Cloud computing nowadays is the cornerstone for all the business applications, mainly because of the high fault tolerance characteristic of Cloud technology. High resilience and availability typical of cloud-native applications are achieved using different technologies considering all aspects of Cloud services, among them reliable and distributed storage is one of the main feature to take into account. The concept of storage is tightly tied to the concept of the file system. The exploitation of a Cloud Distributed File System (CDFS) in a complex architecture, such as an Infrastructure as a Service (IaaS) cloud environment, leads to a stable and reliable system, which helps the cloud provider to achieve fault tolerance and to avoid all problems regarding storage for all purposes.
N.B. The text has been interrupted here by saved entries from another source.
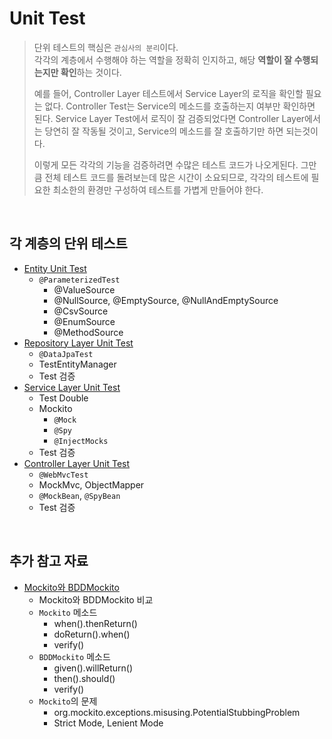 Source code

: # Unit Test

> 단위 테스트의 핵심은 `관심사의 분리`이다.  
> 각각의 계층에서 수행해야 하는 역할을 정확히 인지하고, 해당 **역할이 잘 수행되는지만 확인**하는 것이다.
> 
> 예를 들어, Controller Layer 테스트에서 Service Layer의 로직을 확인할 필요는 없다. Controller Test는 Service의 메소드를 호출하는지 여부만 확인하면 된다. Service Layer Test에서 로직이 잘 검증되었다면 Controller Layer에서는 당연히 잘 작동될 것이고, Service의 메소드를 잘 호출하기만 하면 되는것이다.
> 
> 이렇게 모든 각각의 기능을 검증하려면 수많은 테스트 코드가 나오게된다. 그만큼 전체 테스트 코드를 돌려보는데 많은 시간이 소요되므로, 각각의 테스트에 필요한 최소한의 환경만 구성하여 테스트를 가볍게 만들어야 한다.  

<br/>

## 각 계층의 단위 테스트
- [Entity Unit Test](Entity%20Unit%20Test.md)
  - `@ParameterizedTest`
    - @ValueSource
    - @NullSource, @EmptySource, @NullAndEmptySource
    - @CsvSource
    - @EnumSource
    - @MethodSource
- [Repository Layer Unit Test](Repository%20Layer%20Unit%20Test.md)
  - `@DataJpaTest`
  - TestEntityManager
  - Test 검증
- [Service Layer Unit Test](Service%20Layer%20Unit%20Test.md)
  - Test Double
  - Mockito
    - `@Mock`
    - `@Spy`
    - `@InjectMocks`
  - Test 검증
- [Controller Layer Unit Test](Controller%20Layer%20Unit%20Test.md)
  - `@WebMvcTest`
  - MockMvc, ObjectMapper
  - `@MockBean`, `@SpyBean`
  - Test 검증

<br/>

## 추가 참고 자료
- [Mockito와 BDDMockito](Mockito와%20BDDMockito.md)
  - Mockito와 BDDMockito 비교
  - `Mockito` 메소드
    - when().thenReturn()
    - doReturn().when()
    - verify()
  - `BDDMockito` 메소드
    - given().willReturn()
    - then().should()
    - verify()
  - `Mockito`의 문제
    - org.mockito.exceptions.misusing.PotentialStubbingProblem
    - Strict Mode, Lenient Mode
Our work goal is to provide an innovative comparison of CDFS. The originality of our comparison relies on four characteristics. The first characteristic is a qualitative comparison where all aspects related to CDFS characteristics are analyzed. The benchmark is designed and implemented considering a normal IaaS infrastructure as a use case. The second key aspect of our comparison is that it can provide a possible benchmark standardization guideline, identifying common parameters for future releases and new CDFS products. We believe that this benchmark could also be extended defining custom parameters and metrics. The third characteristic is that we provide extensive and fully expressive benchmark that covers all the possible aspects of an IaaS use case. The fourth aspect is the availability of a prototype for benchmark deployment and run, which can be used in order to test if a deployment is efficient
CDFS allow users to store and share data as simply as if the data were stored locally. In CDFS data can be stored on several nodes to guarantee replication for achieving better system performance and/or for achieving reliability of the system. Compared to TDFSs, in CDFSs data are more protected from a node failure. If one or more nodes fail, other nodes can provide all functionality. Files can be moved among nodes for achieving load-balancing. The users should be unaware of where the services are located and also the transferring from a local machine to a remote one should also be transparent. If the capacity of the nodes is not enough for storing files, new nodes can be added to the existing CDFS to increase its capacity by scaling horizontally.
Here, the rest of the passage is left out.